From 83715a3ac12f30948e708271366834ae65cbc090 Mon Sep 17 00:00:00 2001
From: yangdx <gzdaniel@me.com>
Date: Wed, 5 Nov 2025 00:36:09 +0800
Subject: [PATCH] Implement two-stage pipeline for RAG evaluation with separate
 semaphores
MIME-Version: 1.0
Content-Type: text/plain; charset=UTF-8
Content-Transfer-Encoding: 8bit

• Split RAG gen and eval stages
• Add rag_semaphore for stage 1
• Add eval_semaphore for stage 2
• Improve concurrency control
• Update connection pool limits
---
 lightrag/evaluation/eval_rag_quality.py | 80 ++++++++++++++-----------
 1 file changed, 45 insertions(+), 35 deletions(-)

diff --git a/lightrag/evaluation/eval_rag_quality.py b/lightrag/evaluation/eval_rag_quality.py
index 292b07f9..b95265b0 100644
--- a/lightrag/evaluation/eval_rag_quality.py
+++ b/lightrag/evaluation/eval_rag_quality.py
@@ -347,28 +347,30 @@ class RAGEvaluator:
         self,
         idx: int,
         test_case: Dict[str, str],
-        semaphore: asyncio.Semaphore,
+        rag_semaphore: asyncio.Semaphore,
+        eval_semaphore: asyncio.Semaphore,
         client: httpx.AsyncClient,
         progress_counter: Dict[str, int],
     ) -> Dict[str, Any]:
         """
-        Evaluate a single test case with concurrency control
+        Evaluate a single test case with two-stage pipeline concurrency control
 
         Args:
             idx: Test case index (1-based)

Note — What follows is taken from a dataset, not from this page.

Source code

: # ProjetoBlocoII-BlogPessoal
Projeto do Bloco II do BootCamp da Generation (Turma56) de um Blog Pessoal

             test_case: Test case dictionary with question and ground_truth
-            semaphore: Semaphore to control concurrency
+            rag_semaphore: Semaphore to control RAG generation concurrency (Stage 1)
+            eval_semaphore: Semaphore to control RAGAS evaluation concurrency (Stage 2)
             client: Shared httpx AsyncClient for connection pooling
             progress_counter: Shared dictionary for progress tracking
 
         Returns:
             Evaluation result dictionary
         """
-        async with semaphore:
-            question = test_case["question"]
-            ground_truth = test_case["ground_truth"]
+        question = test_case["question"]
+        ground_truth = test_case["ground_truth"]
 
-            # Generate RAG response by calling actual LightRAG API
+        # Stage 1: Generate RAG response (controlled by rag_semaphore)
+        async with rag_semaphore:
             try:
                 rag_response = await self.generate_rag_response(
                     question=question, client=client
@@ -385,32 +387,31 @@ class RAGEvaluator:
                     "timestamp": datetime.now().isoformat(),
                 }
 
-            # *** CRITICAL FIX: Use actual retrieved contexts, NOT ground_truth ***
-            retrieved_contexts = rag_response["contexts"]
+        # *** CRITICAL FIX: Use actual retrieved contexts, NOT ground_truth ***
+        retrieved_contexts = rag_response["contexts"]
 
-            # DEBUG: Print what was actually retrieved (only in debug mode)
-            logger.debug(
-                "📝 Test %s: Retrieved %s contexts", idx, len(retrieved_contexts)
-            )
+        # DEBUG: Print what was actually retrieved (only in debug mode)
+        logger.debug("📝 Test %s: Retrieved %s contexts", idx, len(retrieved_contexts))
 
-            # Prepare dataset for RAGAS evaluation with CORRECT contexts
-            eval_dataset = Dataset.from_dict(
-                {
-                    "question": [question],
-                    "answer": [rag_response["answer"]],
-                    "contexts": [retrieved_contexts],
-                    "ground_truth": [ground_truth],
-                }
-            )
+        # Prepare dataset for RAGAS evaluation with CORRECT contexts
+        eval_dataset = Dataset.from_dict(
+            {
+                "question": [question],
+                "answer": [rag_response["answer"]],
+                "contexts": [retrieved_contexts],
+                "ground_truth": [ground_truth],
+            }
+        )
 
-            # Run RAGAS evaluation
-            # IMPORTANT: Create fresh metric instances for each evaluation to avoid
-            # concurrent state conflicts when multiple tasks run in parallel
+        # Stage 2: Run RAGAS evaluation (controlled by eval_semaphore)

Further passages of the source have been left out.